Tuesday, February 1, 2011

Receiving God’s Messenger

If God sends someone to His people, and that person is faithful, he does not just sit around and talk about anything when he comes, or even express his own opinions, “for he whom God has sent speaks the words of God” (Jn.3:34; 1Pet.4:11). This is true even about Jesus. He himself said, “The words that I speak to you, I speak not of myself... but the Father who sent me, He gave me a commandment as to what I should say” (Jn.14:10; 12:49). And on another occasion, Jesus testified, “My doctrine is not mine, but His that sent me” (Jn.7:16). Anyone who has truly heard from God can say the same thing. For example, the apostle Paul declared that his doctrine was not taught him by any man, but came by revelation from God. Then, Paul proceeded to utter a curse upon anyone, even an angel from heaven, who taught a gospel different from the one he preached (Gal.1:8-9). Paul did not make such a stern statement because he was arrogant or feared competition for the hearts of believers. He made that statement because God had given him what he was teaching, and he he knew that anyone who taught contrary to that gospel would be cursed by God, whose message it was.

For those blessed people to whom God condescends to send a messenger, fellowship with the Father and the Son is predicated upon receiving that messenger. Jesus told his disciples, “He who receives you receives me, and he who receives me receives Him who sent me” (Mt.10:40). With these words, Jesus was telling his disciples that no person or group can please God or draw close to Him if they reject the men God anoints and sends to them.

There is no fellowship with God apart from fellowship with His servants who have fellowship with Him. This unalterable fact of spiritual life is demonstrated in the Scriptures from Genesis to Revelation, and it is confirmed by events in our own lives if God will give us the eyes to see it.

“Having the Spirit”

There are two ways to “have the Spirit”. The first is obvious. Those who receive the holy Spirit “have” it. But there is a second way of having the Spirit that is often overlooked.

When Paul was giving his counsel to the saints in Corinth concerning marital issues, he admitted that even though some of the counsel he gave was from the Lord, some of it was his own judgment. He concluded the counsel that came from his own heart by saying, “and I think I have the Spirit of God” (1Cor. 7:40). Paul was not saying that he thought he had received the Spirit; he knew he had received the Spirit many years before, when Ananias laid hands on him in Damascus (Acts 9:17).
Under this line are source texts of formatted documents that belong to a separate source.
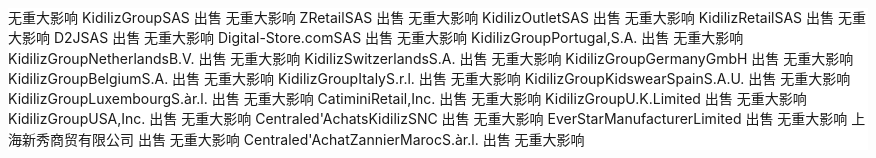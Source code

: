 无重大影响
KidilizGroupSAS
出售
无重大影响
ZRetailSAS
出售
无重大影响
KidilizOutletSAS
出售
无重大影响
KidilizRetailSAS
出售
无重大影响
D2JSAS
出售
无重大影响
Digital-Store.comSAS
出售
无重大影响
KidilizGroupPortugal,S.A.
出售
无重大影响
KidilizGroupNetherlandsB.V.
出售
无重大影响
KidilizSwitzerlandsS.A.
出售
无重大影响
KidilizGroupGermanyGmbH
出售
无重大影响
KidilizGroupBelgiumS.A.
出售
无重大影响
KidilizGroupItalyS.r.l.
出售
无重大影响
KidilizGroupKidswearSpainS.A.U.
出售
无重大影响
KidilizGroupLuxembourgS.àr.l.
出售
无重大影响
CatiminiRetail,Inc.
出售
无重大影响
KidilizGroupU.K.Limited
出售
无重大影响
KidilizGroupUSA,Inc.
出售
无重大影响
Centraled'AchatsKidilizSNC
出售
无重大影响
EverStarManufacturerLimited
出售
无重大影响
上海新秀商贸有限公司
出售
无重大影响
Centraled'AchatZannierMarocS.àr.l.
出售
无重大影响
To “have the Spirit” in matters of judgment means to be led by the Spirit in making judgments. To “have the Spirit” in matters of conduct means to be led by the Spirit in the kind of life you live. To “have the Spirit” in teaching means that your doctrine comes from God.

Jude also used this phrase “having the Spirit” with reference to being led by it when he described certain men who falsely claimed to be sent by God as ministers of Christ. This is what he said of them (Jude 1:16, 19): “These are murmurers, complainers, walking after their own lusts; and their mouth speaks great, swelling words, having men’s persons in admiration because of advantage.... These be they who separate themselves, sensual, having not the Spirit.” We know that these men had received the Spirit because Jude is talking about conditions within the body of Christ. They had the Spirit in that sense. But they did not have the Spirit in the sense of being led by the Spirit to teach the divisive doctrines they were now teaching.

It is no small matter to “have the Spirit” in the sense of being led by it because in the end, the ones who God will claim as His own will only be those who have been led by the Spirit after they received it. Paul warned the saints in Rome, “As many as are led by the Spirit of God, they are the sons of God” (Rom. 8:14). Paul understood that everyone who received the holy Spirit belongs to God, and those without it did not belong to Him (Rom. 8:9). But he also understood that after receiving the Spirit, some of God’s children would continue to “walk in the Spirit” and come to know God, while others would choose to follow their own will instead and never come to know Him. Jesus called the former group “wise virgins” and the latter, “foolish virgins” (Mt. 25).

It is essential that we have the Spirit; that is, to receive it. But if we do not continue to have it afterwards, to guide us in our ways, it will not go well with us on the Day of Judgment. In his own way, Peter said that on the Day of Judgment, it would have been better to never have had the Spirit at all than, after receiving it, not to continue to have it (2Pet. 2:20-22): “For if after they have escaped the pollutions of the world through the knowledge of the Lord and Savior Jesus Christ, they are again entangled therein, and overcome, the latter end is worse with them than the beginning. For it had been better for them not to have known the way of righteousness, than, after they have known it, to turn from the holy commandment delivered unto them.”